DÉCEMBRE ET DÉCADENCE


Le mois dernier, c’était l’étoile du salon, la star du living-room. Aujourd’hui, il n’est plus rien. Il n’est plus sur son 31. On l’a dépouillé de ses attraits, comme dans la chanson, les bois et guérets. On a saccagé sa parure, confisqué les rubans, les bijoux et les attributs de fête qu’il arborait triomphalement sous les œillades contemplatives d’un public conquis. Souvenirs, souvenirs… Personne ne lui fait plus le moindre cadeau. Déraciné dans les grises rues des grandes villes, il gît nu en exhibant sa verdure.

Mon beau sapin, roi des forêts, du tapis au tapin, ils t’ont trainé sans le moindre regret. Et toi, dans ta lente agonie, tu ne songes même pas à te venger. Tes aiguilles ne piquent pas. Elles ne l’ont jamais fait. Elles crissent doucement sous leurs talons plats. Tu vois passer des fleurs endimanchées qui te ressemblent mais ne le savent pas encore. Tu redoutes les pas lourds de spécimens gourds aux souffles courts, braconniers ou bucherons de l’asphalte.

Tu repenses à ta nature, intérieure et extérieure, la seule à laquelle tu appartiens. Dans un dernier hasard et un gigantesque effort, tu rampes vers le seul allié végétal de l’endroit.
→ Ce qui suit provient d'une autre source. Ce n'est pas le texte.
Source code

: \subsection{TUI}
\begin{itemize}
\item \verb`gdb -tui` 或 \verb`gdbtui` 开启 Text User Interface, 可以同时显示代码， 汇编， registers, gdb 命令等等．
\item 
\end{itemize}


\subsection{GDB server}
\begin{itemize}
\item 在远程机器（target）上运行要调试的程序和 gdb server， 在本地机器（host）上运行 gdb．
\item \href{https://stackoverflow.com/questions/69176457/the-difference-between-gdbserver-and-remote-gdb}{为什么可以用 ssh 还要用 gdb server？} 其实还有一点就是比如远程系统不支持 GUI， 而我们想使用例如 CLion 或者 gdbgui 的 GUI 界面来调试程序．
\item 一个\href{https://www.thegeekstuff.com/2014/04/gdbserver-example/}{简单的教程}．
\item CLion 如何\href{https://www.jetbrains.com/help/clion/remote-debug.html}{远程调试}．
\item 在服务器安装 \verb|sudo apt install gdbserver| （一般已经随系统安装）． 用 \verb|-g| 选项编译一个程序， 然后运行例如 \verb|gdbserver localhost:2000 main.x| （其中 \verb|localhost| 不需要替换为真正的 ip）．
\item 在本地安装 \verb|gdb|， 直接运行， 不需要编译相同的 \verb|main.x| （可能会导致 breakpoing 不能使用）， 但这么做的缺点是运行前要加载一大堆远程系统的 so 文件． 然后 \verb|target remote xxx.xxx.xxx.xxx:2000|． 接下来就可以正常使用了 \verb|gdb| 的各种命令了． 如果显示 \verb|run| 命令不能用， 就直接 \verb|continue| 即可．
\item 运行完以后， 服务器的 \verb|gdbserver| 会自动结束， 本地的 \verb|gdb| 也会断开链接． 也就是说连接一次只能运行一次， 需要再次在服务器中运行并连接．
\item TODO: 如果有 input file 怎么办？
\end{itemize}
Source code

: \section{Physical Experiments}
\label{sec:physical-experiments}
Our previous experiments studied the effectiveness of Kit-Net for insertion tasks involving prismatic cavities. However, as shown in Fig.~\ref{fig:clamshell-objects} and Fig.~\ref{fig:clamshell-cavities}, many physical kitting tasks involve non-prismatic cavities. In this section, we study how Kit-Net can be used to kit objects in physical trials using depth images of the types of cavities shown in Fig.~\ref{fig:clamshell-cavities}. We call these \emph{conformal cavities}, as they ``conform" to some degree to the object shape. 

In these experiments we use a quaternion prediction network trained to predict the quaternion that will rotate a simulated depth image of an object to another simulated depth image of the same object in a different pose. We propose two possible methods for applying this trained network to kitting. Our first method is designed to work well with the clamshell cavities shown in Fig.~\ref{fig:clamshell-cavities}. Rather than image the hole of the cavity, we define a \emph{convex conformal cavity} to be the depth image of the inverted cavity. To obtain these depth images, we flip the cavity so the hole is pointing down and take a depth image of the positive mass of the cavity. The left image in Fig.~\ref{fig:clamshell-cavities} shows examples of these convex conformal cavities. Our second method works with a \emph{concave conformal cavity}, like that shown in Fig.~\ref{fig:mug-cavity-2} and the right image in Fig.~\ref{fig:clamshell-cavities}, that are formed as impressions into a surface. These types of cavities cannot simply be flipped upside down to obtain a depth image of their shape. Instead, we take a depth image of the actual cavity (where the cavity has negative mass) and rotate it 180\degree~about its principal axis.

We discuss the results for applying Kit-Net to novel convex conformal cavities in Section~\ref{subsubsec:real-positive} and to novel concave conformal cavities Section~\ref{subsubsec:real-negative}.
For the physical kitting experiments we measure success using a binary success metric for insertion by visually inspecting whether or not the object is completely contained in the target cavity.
Tu te blottis à ses pieds, on ne sait jamais… Mais aucune réponse ne parvient, ni de près de loin. Tu restes là quelques temps, sans savoir comment, sans pouvoir faire autrement.


Et puis, finalement, comme dans un rêve, tu entends une petite musique. Un peu trop aigüe, un peu trop forte, mais tu sais qu’elle te concerne. Tu perçois des belles lumières qui clignotent et te rappellent vaguement ces guirlandes qui t’empêchaient de dormir. Elles scintillent sur un grand traineau vert, duquel descendent des elfes vêtus de couleurs vives. Ils viennent pour toi. Tu n’es plus abandonné. Ils viennent enfin te chercher. Tu n’es peut-être plus la plus belle, mais ils ne t’ont pas oublié.

Tu repenses aux oiseaux, aux futaies du passé, à la campagne, aux collines boisées. Tu repenses à l’air du temps, à tes Vosges natales et aux brimbelles. Oui, ils sont là pour toi, ces petits hommes colorés et leur camion-poubelle.

TOUJOURS LÀ


Il y a cinq ans, dans la nuit du 10 au 11 décembre 2016, mon père s’en est allé. Je rentrais d’un reportage pour Canal + lorsque la nouvelle est tombée. On a beau s’y attendre et donner le change en société, on sait qu’on ne s’en remettra jamais tout à fait. Un père attentionné est au départ de tout ce que l’on fait, de tout ce que l’on est. Son regard, sa voix, son amour, son humour, son parcours, ses conseils, ses manières, ses mystères demeurent en nous à tout jamais.

Il fait partie de nos souvenirs, même lorsque le temps a cru les effacer et qu’ils resurgissent au hasard d’un album photo ou d’une discussion entre amis. En jeune marié ou avec les cheveux longs pour les besoins du cinéma, il est toujours le plus beau et le plus sympa des papas, comme dans nos affirmations d’écolier en cour de récré. Il était là même lorsque l’on ne le savait pas, de nos premiers pas à nos premiers émois. Il fut le premier guide, le premier référent, parfois pressant, parfois discret, parfois prégnant, parfois secret. Il a initié des épopées dignes de la découverte des Amériques. J’entends encore le feulement des roseaux sur les flancs du canoé lorsqu’il nous a emmenés, ma sœur et moi, en balade sur la Meuse. Ce fut l’une des plus belles journées de ma vie, du côté de Consenvoye, petit village meusien dans lequel je ne suis jamais retourné, mais dont le nom est resté gravé en lettres de soleil et d’azur. Ce fut une parenthèse unique, une de celles qui changent les perspectives, qui appellent d’autres rivages, et qui révèlent que les berges sont bien plus belles lorsque l’on s’aventure au milieu de la rivière. Où que tu sois aujourd’hui, encore merci, cher papa, de m’avoir appris à marcher, à nager, à plonger. Même et surtout à contre-courant.